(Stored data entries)
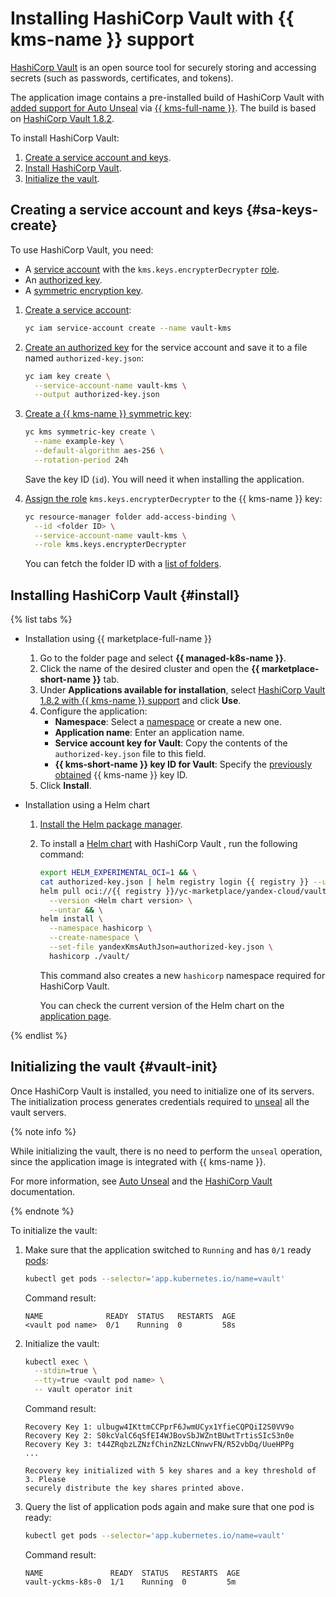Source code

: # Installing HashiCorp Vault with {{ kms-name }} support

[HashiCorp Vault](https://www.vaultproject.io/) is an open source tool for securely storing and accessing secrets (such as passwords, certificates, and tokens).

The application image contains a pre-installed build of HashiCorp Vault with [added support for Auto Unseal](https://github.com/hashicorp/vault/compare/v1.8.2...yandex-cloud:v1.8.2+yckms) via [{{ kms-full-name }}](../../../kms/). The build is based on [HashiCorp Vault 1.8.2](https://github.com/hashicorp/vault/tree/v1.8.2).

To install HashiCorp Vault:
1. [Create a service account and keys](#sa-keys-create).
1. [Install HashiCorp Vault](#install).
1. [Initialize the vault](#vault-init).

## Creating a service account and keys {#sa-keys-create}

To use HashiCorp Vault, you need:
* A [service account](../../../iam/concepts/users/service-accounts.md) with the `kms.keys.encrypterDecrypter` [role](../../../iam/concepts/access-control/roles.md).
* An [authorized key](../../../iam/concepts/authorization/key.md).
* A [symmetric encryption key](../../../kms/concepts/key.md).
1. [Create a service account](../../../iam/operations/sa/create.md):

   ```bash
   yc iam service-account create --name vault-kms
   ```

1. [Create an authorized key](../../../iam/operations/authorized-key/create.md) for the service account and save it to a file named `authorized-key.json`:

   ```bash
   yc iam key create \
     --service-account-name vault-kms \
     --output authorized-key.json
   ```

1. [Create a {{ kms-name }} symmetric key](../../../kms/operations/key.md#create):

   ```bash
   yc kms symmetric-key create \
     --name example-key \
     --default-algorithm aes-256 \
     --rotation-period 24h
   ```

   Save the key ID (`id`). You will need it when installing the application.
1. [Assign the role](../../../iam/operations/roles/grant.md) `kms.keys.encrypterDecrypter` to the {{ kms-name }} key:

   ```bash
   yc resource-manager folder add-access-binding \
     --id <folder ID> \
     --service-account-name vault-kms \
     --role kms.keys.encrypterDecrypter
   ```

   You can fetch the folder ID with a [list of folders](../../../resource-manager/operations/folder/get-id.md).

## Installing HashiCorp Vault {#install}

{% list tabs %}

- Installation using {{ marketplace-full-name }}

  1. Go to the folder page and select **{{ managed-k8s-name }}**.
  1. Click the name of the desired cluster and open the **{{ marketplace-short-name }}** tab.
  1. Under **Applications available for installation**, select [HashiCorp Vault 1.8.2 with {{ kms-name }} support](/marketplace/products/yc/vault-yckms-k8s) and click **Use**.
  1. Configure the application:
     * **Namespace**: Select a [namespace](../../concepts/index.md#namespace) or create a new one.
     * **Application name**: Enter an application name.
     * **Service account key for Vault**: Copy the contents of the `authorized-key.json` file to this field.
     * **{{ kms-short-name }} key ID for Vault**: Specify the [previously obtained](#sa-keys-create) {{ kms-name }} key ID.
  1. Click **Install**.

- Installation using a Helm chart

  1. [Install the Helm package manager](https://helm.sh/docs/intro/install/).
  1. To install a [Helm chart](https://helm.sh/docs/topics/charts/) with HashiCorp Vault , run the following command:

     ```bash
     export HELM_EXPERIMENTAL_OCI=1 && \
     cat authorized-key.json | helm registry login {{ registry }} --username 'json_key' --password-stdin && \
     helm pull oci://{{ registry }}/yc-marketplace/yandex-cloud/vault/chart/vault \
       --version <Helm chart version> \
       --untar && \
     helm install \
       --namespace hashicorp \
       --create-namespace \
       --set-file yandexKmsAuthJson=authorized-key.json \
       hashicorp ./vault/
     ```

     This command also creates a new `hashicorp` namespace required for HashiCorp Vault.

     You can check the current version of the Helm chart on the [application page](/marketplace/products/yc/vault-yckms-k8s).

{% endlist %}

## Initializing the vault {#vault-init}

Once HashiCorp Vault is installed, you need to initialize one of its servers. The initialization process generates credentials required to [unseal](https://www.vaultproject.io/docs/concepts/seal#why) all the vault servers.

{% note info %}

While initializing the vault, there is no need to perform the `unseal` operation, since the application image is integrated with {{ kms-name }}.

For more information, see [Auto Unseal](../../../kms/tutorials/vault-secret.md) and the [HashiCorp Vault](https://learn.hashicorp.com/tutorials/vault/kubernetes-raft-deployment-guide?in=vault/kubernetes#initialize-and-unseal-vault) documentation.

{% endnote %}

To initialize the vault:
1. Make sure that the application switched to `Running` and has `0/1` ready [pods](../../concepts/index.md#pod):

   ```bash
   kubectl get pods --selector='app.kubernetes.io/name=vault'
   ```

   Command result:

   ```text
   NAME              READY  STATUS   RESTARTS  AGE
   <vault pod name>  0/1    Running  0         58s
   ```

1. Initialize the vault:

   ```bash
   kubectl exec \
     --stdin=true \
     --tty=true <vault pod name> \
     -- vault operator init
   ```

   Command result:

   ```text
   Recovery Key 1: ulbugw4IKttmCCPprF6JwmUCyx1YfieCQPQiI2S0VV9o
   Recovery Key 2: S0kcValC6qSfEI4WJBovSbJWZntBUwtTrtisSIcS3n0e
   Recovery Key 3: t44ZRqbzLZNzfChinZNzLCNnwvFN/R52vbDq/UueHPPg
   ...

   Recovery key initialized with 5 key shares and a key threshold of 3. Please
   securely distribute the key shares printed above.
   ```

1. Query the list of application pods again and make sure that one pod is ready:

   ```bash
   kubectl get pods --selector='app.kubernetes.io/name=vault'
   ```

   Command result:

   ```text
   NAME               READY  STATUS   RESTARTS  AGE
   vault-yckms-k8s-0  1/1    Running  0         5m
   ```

* * *

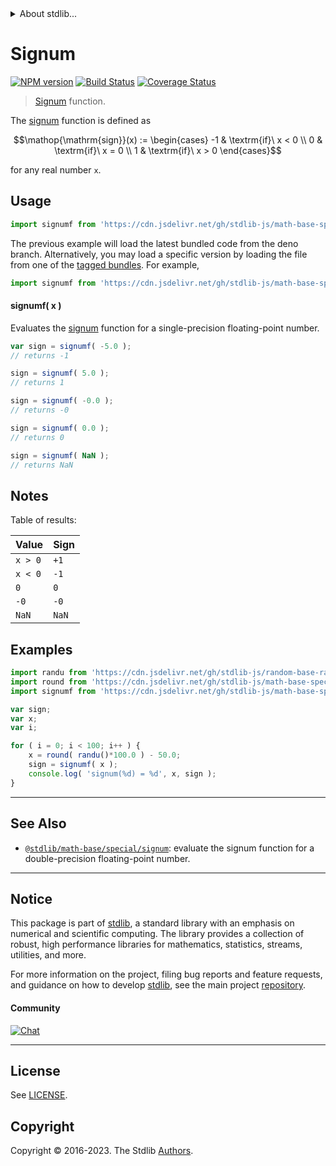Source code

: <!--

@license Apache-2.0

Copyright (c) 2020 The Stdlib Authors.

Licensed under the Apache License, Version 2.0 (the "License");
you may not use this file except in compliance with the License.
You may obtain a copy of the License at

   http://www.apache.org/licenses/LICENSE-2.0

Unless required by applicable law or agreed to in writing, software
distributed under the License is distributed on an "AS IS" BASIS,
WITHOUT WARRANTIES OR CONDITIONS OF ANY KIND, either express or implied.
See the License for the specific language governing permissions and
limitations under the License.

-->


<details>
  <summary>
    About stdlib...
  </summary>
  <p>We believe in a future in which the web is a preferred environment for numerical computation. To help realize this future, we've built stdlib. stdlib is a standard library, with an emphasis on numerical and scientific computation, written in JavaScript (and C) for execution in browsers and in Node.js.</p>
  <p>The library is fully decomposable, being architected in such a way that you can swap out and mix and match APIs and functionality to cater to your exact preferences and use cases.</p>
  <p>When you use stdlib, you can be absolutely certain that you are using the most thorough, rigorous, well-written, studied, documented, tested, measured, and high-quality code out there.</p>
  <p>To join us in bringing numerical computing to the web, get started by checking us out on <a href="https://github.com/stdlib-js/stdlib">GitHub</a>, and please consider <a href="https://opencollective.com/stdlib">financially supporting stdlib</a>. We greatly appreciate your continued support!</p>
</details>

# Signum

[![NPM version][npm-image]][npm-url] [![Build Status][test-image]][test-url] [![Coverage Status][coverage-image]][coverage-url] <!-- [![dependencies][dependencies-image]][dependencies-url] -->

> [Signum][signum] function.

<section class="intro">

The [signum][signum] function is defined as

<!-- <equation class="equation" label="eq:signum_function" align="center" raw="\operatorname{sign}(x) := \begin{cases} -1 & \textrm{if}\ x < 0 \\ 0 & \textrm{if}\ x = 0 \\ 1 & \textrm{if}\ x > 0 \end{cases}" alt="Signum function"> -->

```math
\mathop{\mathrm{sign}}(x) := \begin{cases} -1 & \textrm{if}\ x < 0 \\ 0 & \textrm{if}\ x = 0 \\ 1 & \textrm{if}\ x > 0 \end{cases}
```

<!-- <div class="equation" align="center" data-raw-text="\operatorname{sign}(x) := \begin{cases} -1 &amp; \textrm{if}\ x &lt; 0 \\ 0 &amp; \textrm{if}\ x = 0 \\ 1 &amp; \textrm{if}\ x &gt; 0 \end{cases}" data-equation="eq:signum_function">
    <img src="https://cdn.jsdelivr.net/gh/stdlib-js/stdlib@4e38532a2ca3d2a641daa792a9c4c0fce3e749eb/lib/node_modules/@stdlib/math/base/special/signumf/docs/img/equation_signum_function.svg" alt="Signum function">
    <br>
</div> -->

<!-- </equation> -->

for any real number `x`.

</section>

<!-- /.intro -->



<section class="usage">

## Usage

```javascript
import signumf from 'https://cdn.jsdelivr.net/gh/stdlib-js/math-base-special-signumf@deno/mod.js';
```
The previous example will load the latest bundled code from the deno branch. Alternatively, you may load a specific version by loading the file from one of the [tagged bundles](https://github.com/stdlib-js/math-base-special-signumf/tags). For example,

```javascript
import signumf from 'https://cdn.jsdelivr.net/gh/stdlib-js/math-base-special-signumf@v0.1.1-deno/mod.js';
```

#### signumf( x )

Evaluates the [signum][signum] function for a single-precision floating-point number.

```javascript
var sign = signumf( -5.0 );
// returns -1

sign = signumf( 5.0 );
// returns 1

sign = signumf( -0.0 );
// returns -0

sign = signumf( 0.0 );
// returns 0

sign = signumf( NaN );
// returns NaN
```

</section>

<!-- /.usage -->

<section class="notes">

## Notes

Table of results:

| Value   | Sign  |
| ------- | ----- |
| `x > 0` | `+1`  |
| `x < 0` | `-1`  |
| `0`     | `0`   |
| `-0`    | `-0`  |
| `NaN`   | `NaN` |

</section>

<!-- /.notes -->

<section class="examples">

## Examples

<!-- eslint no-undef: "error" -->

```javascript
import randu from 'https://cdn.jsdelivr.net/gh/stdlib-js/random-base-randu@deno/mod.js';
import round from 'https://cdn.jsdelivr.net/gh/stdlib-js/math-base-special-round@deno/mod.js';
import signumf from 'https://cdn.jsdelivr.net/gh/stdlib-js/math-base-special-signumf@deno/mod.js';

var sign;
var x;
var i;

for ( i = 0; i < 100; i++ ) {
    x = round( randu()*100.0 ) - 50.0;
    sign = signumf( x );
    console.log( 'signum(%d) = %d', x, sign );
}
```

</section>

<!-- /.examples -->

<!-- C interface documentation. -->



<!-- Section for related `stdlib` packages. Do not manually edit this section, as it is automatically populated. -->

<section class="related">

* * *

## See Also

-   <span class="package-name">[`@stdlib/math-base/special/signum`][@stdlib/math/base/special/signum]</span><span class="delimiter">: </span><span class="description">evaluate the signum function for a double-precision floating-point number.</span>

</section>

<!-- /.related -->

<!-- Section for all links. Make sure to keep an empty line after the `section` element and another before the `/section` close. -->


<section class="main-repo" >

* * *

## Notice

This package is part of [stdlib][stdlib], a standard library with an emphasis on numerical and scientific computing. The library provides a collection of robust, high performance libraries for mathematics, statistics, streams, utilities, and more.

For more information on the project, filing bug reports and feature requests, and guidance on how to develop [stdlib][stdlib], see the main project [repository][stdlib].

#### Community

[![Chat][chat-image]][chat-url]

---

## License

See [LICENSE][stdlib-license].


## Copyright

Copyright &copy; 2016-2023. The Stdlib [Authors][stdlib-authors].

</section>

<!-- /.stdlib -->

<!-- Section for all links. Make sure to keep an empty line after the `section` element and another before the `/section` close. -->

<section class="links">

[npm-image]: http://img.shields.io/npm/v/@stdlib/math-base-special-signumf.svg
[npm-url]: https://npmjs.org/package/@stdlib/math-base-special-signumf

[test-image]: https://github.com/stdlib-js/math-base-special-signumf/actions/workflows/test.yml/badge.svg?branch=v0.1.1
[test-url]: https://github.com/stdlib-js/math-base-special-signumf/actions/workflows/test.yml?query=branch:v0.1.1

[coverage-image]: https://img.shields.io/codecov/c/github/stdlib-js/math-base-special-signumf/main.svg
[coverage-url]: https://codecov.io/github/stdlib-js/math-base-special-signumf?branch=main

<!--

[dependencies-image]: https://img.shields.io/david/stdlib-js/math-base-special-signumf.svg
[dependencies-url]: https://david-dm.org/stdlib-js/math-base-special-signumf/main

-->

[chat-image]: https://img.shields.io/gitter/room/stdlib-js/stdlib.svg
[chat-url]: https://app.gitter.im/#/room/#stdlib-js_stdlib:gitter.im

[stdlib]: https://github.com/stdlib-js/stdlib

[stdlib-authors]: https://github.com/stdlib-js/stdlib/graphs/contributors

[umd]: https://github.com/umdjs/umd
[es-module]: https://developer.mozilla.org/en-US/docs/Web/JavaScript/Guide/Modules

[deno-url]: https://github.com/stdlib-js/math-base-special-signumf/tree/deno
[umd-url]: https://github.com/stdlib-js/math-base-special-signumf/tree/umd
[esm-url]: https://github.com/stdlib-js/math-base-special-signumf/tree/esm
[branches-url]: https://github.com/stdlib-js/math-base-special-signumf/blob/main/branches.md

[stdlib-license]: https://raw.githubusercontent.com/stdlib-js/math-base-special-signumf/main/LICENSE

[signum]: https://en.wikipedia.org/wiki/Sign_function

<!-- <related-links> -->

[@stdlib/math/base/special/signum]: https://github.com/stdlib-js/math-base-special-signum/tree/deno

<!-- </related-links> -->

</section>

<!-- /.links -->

▶ _WHAT YOU HAVE TO DO_:
Whenever a line of the data includes the word "import", show that line in full.

▶ _RESULT BELOW_:
import signumf from 'https://cdn.jsdelivr.net/gh/stdlib-js/math-base-special-signumf@deno/mod.js';
import signumf from 'https://cdn.jsdelivr.net/gh/stdlib-js/math-base-special-signumf@v0.1.1-deno/mod.js';
import randu from 'https://cdn.jsdelivr.net/gh/stdlib-js/random-base-randu@deno/mod.js';
import round from 'https://cdn.jsdelivr.net/gh/stdlib-js/math-base-special-round@deno/mod.js';
import signumf from 'https://cdn.jsdelivr.net/gh/stdlib-js/math-base-special-signumf@deno/mod.js';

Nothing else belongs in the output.